TASK GOAL =>
Copy every record exactly as it stands. Leave the pictures out.

RECORDS PROVIDED =>
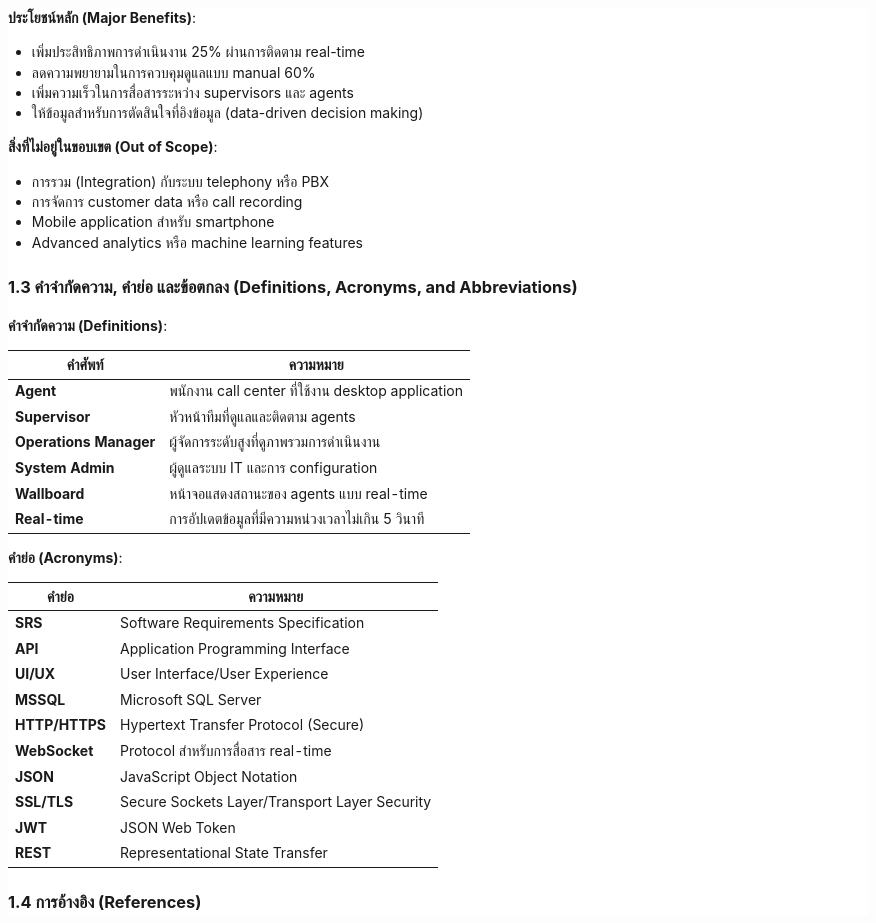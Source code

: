 **ประโยชน์หลัก (Major Benefits)**:
- เพิ่มประสิทธิภาพการดำเนินงาน 25% ผ่านการติดตาม real-time
- ลดความพยายามในการควบคุมดูแลแบบ manual 60%
- เพิ่มความเร็วในการสื่อสารระหว่าง supervisors และ agents
- ให้ข้อมูลสำหรับการตัดสินใจที่อิงข้อมูล (data-driven decision making)

**สิ่งที่ไม่อยู่ในขอบเขต (Out of Scope)**:
- การรวม (Integration) กับระบบ telephony หรือ PBX
- การจัดการ customer data หรือ call recording
- Mobile application สำหรับ smartphone
- Advanced analytics หรือ machine learning features

### 1.3 คำจำกัดความ, คำย่อ และข้อตกลง (Definitions, Acronyms, and Abbreviations)

**คำจำกัดความ (Definitions)**:

| คำศัพท์ | ความหมาย |
|---------|-----------|
| **Agent** | พนักงาน call center ที่ใช้งาน desktop application |
| **Supervisor** | หัวหน้าทีมที่ดูแลและติดตาม agents |
| **Operations Manager** | ผู้จัดการระดับสูงที่ดูภาพรวมการดำเนินงาน |
| **System Admin** | ผู้ดูแลระบบ IT และการ configuration |
| **Wallboard** | หน้าจอแสดงสถานะของ agents แบบ real-time |
| **Real-time** | การอัปเดตข้อมูลที่มีความหน่วงเวลาไม่เกิน 5 วินาที |

**คำย่อ (Acronyms)**:

| คำย่อ | ความหมาย |
|--------|-----------|
| **SRS** | Software Requirements Specification |
| **API** | Application Programming Interface |
| **UI/UX** | User Interface/User Experience |
| **MSSQL** | Microsoft SQL Server |
| **HTTP/HTTPS** | Hypertext Transfer Protocol (Secure) |
| **WebSocket** | Protocol สำหรับการสื่อสาร real-time |
| **JSON** | JavaScript Object Notation |
| **SSL/TLS** | Secure Sockets Layer/Transport Layer Security |
| **JWT** | JSON Web Token |
| **REST** | Representational State Transfer |

### 1.4 การอ้างอิง (References)
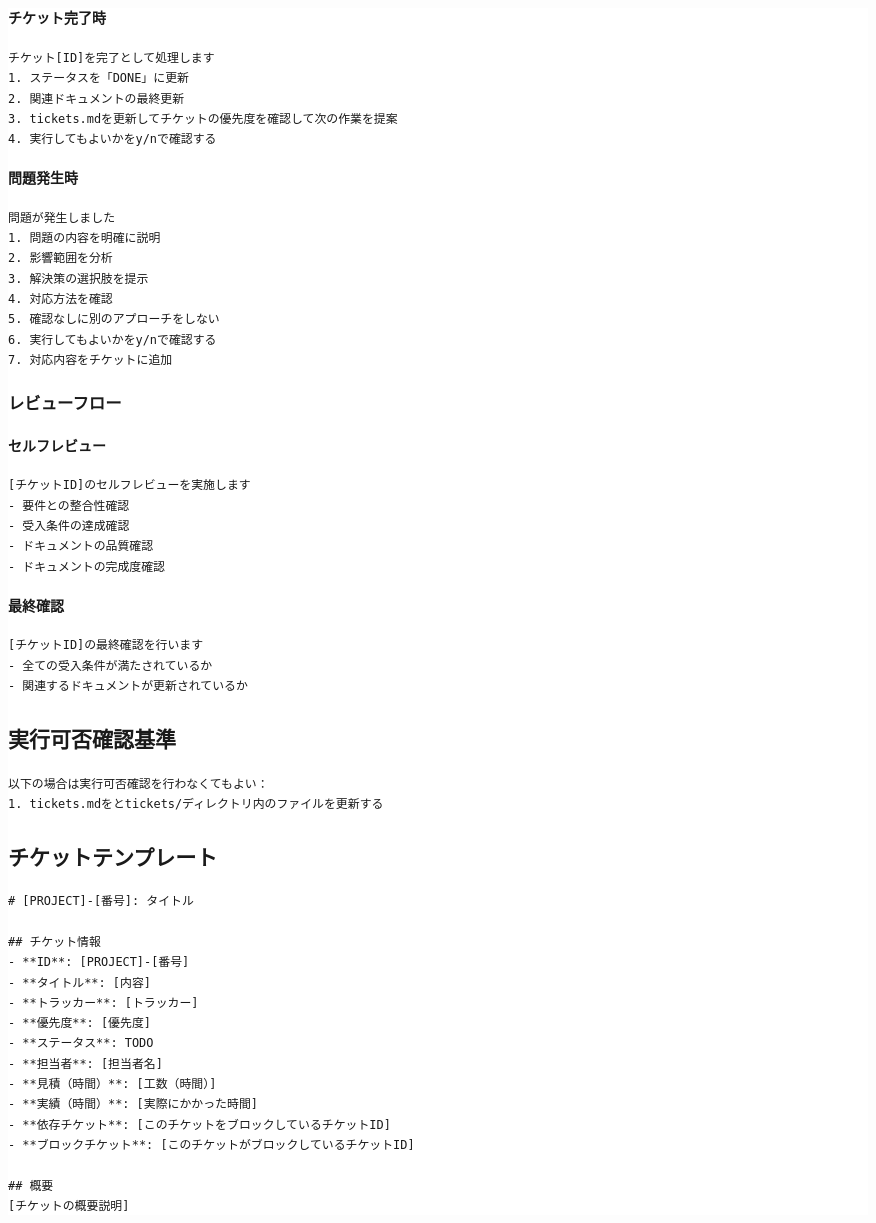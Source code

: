 #### チケット完了時
```
チケット[ID]を完了として処理します
1. ステータスを「DONE」に更新
2. 関連ドキュメントの最終更新
3. tickets.mdを更新してチケットの優先度を確認して次の作業を提案
4. 実行してもよいかをy/nで確認する
```
#### 問題発生時
```
問題が発生しました
1. 問題の内容を明確に説明
2. 影響範囲を分析
3. 解決策の選択肢を提示
4. 対応方法を確認
5. 確認なしに別のアプローチをしない
6. 実行してもよいかをy/nで確認する
7. 対応内容をチケットに追加
```

### レビューフロー

#### セルフレビュー
```
[チケットID]のセルフレビューを実施します
- 要件との整合性確認
- 受入条件の達成確認
- ドキュメントの品質確認
- ドキュメントの完成度確認
```

#### 最終確認
```
[チケットID]の最終確認を行います
- 全ての受入条件が満たされているか
- 関連するドキュメントが更新されているか
```

## 実行可否確認基準
```
以下の場合は実行可否確認を行わなくてもよい：
1. tickets.mdをとtickets/ディレクトリ内のファイルを更新する
```

## チケットテンプレート
```
# [PROJECT]-[番号]: タイトル

## チケット情報
- **ID**: [PROJECT]-[番号]
- **タイトル**: [内容]
- **トラッカー**: [トラッカー]
- **優先度**: [優先度]
- **ステータス**: TODO
- **担当者**: [担当者名]
- **見積（時間）**: [工数（時間）]
- **実績（時間）**: [実際にかかった時間]
- **依存チケット**: [このチケットをブロックしているチケットID]
- **ブロックチケット**: [このチケットがブロックしているチケットID]

## 概要
[チケットの概要説明]

```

RESPONSE TO THE TASK =>
Source code

: **ประโยชน์หลัก (Major Benefits)**:
- เพิ่มประสิทธิภาพการดำเนินงาน 25% ผ่านการติดตาม real-time
- ลดความพยายามในการควบคุมดูแลแบบ manual 60%
- เพิ่มความเร็วในการสื่อสารระหว่าง supervisors และ agents
- ให้ข้อมูลสำหรับการตัดสินใจที่อิงข้อมูล (data-driven decision making)

**สิ่งที่ไม่อยู่ในขอบเขต (Out of Scope)**:
- การรวม (Integration) กับระบบ telephony หรือ PBX
- การจัดการ customer data หรือ call recording
- Mobile application สำหรับ smartphone
- Advanced analytics หรือ machine learning features

### 1.3 คำจำกัดความ, คำย่อ และข้อตกลง (Definitions, Acronyms, and Abbreviations)

**คำจำกัดความ (Definitions)**:

| คำศัพท์ | ความหมาย |
|---------|-----------|
| **Agent** | พนักงาน call center ที่ใช้งาน desktop application |
| **Supervisor** | หัวหน้าทีมที่ดูแลและติดตาม agents |
| **Operations Manager** | ผู้จัดการระดับสูงที่ดูภาพรวมการดำเนินงาน |
| **System Admin** | ผู้ดูแลระบบ IT และการ configuration |
| **Wallboard** | หน้าจอแสดงสถานะของ agents แบบ real-time |
| **Real-time** | การอัปเดตข้อมูลที่มีความหน่วงเวลาไม่เกิน 5 วินาที |

**คำย่อ (Acronyms)**:

| คำย่อ | ความหมาย |
|--------|-----------|
| **SRS** | Software Requirements Specification |
| **API** | Application Programming Interface |
| **UI/UX** | User Interface/User Experience |
| **MSSQL** | Microsoft SQL Server |
| **HTTP/HTTPS** | Hypertext Transfer Protocol (Secure) |
| **WebSocket** | Protocol สำหรับการสื่อสาร real-time |
| **JSON** | JavaScript Object Notation |
| **SSL/TLS** | Secure Sockets Layer/Transport Layer Security |
| **JWT** | JSON Web Token |
| **REST** | Representational State Transfer |

### 1.4 การอ้างอิง (References)
Source code

: #### チケット完了時
```
チケット[ID]を完了として処理します
1. ステータスを「DONE」に更新
2. 関連ドキュメントの最終更新
3. tickets.mdを更新してチケットの優先度を確認して次の作業を提案
4. 実行してもよいかをy/nで確認する
```
#### 問題発生時
```
問題が発生しました
1. 問題の内容を明確に説明
2. 影響範囲を分析
3. 解決策の選択肢を提示
4. 対応方法を確認
5. 確認なしに別のアプローチをしない
6. 実行してもよいかをy/nで確認する
7. 対応内容をチケットに追加
```

### レビューフロー

#### セルフレビュー
```
[チケットID]のセルフレビューを実施します
- 要件との整合性確認
- 受入条件の達成確認
- ドキュメントの品質確認
- ドキュメントの完成度確認
```

#### 最終確認
```
[チケットID]の最終確認を行います
- 全ての受入条件が満たされているか
- 関連するドキュメントが更新されているか
```

## 実行可否確認基準
```
以下の場合は実行可否確認を行わなくてもよい：
1. tickets.mdをとtickets/ディレクトリ内のファイルを更新する
```

## チケットテンプレート
```
# [PROJECT]-[番号]: タイトル

## チケット情報
- **ID**: [PROJECT]-[番号]
- **タイトル**: [内容]
- **トラッカー**: [トラッカー]
- **優先度**: [優先度]
- **ステータス**: TODO
- **担当者**: [担当者名]
- **見積（時間）**: [工数（時間）]
- **実績（時間）**: [実際にかかった時間]
- **依存チケット**: [このチケットをブロックしているチケットID]
- **ブロックチケット**: [このチケットがブロックしているチケットID]

## 概要
[チケットの概要説明]

```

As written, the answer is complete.